- _WHAT TO DO_
Give back every line of the data exactly. Pictures are not part of the copy.

- _RECORDS SHOWN_
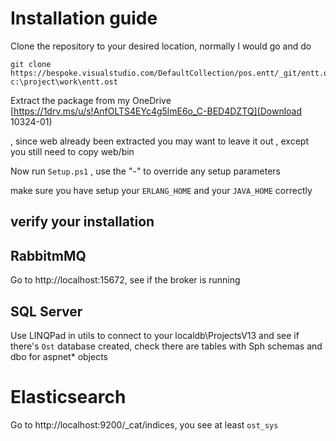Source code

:# Installation guide

Clone the repository to your desired location, normally I would go and do
```
git clone https://bespoke.visualstudio.com/DefaultCollection/pos.entt/_git/entt.ost c:\project\work\entt.ost
```

Extract the package from my OneDrive [https://1drv.ms/u/s!AnfOLTS4EYc4g5lmE6o_C-BED4DZTQ](Download 10324-01) 

, since web already been extracted you may want to leave it out , except you still need to copy web/bin


Now run `Setup.ps1` , use the "-" to override any setup parameters

make sure you have setup your `ERLANG_HOME` and your `JAVA_HOME` correctly


## verify your installation

## RabbitmMQ
Go to http://localhost:15672, see if the broker is running

## SQL Server 
Use LINQPad in utils to connect to your localdb\ProjectsV13  and see if there's `Ost` database created, check there are tables with Sph schemas and dbo for aspnet* objects


# Elasticsearch
Go to http://localhost:9200/_cat/indices, you see at least `ost_sys`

- _OUTPUT OF THE EXERCISE_
Source code

:# Installation guide

Clone the repository to your desired location, normally I would go and do
```
git clone https://bespoke.visualstudio.com/DefaultCollection/pos.entt/_git/entt.ost c:\project\work\entt.ost
```

Extract the package from my OneDrive [https://1drv.ms/u/s!AnfOLTS4EYc4g5lmE6o_C-BED4DZTQ](Download 10324-01) 

, since web already been extracted you may want to leave it out , except you still need to copy web/bin


Now run `Setup.ps1` , use the "-" to override any setup parameters

make sure you have setup your `ERLANG_HOME` and your `JAVA_HOME` correctly


## verify your installation

## RabbitmMQ
Go to http://localhost:15672, see if the broker is running

## SQL Server 
Use LINQPad in utils to connect to your localdb\ProjectsV13  and see if there's `Ost` database created, check there are tables with Sph schemas and dbo for aspnet* objects


# Elasticsearch
Go to http://localhost:9200/_cat/indices, you see at least `ost_sys`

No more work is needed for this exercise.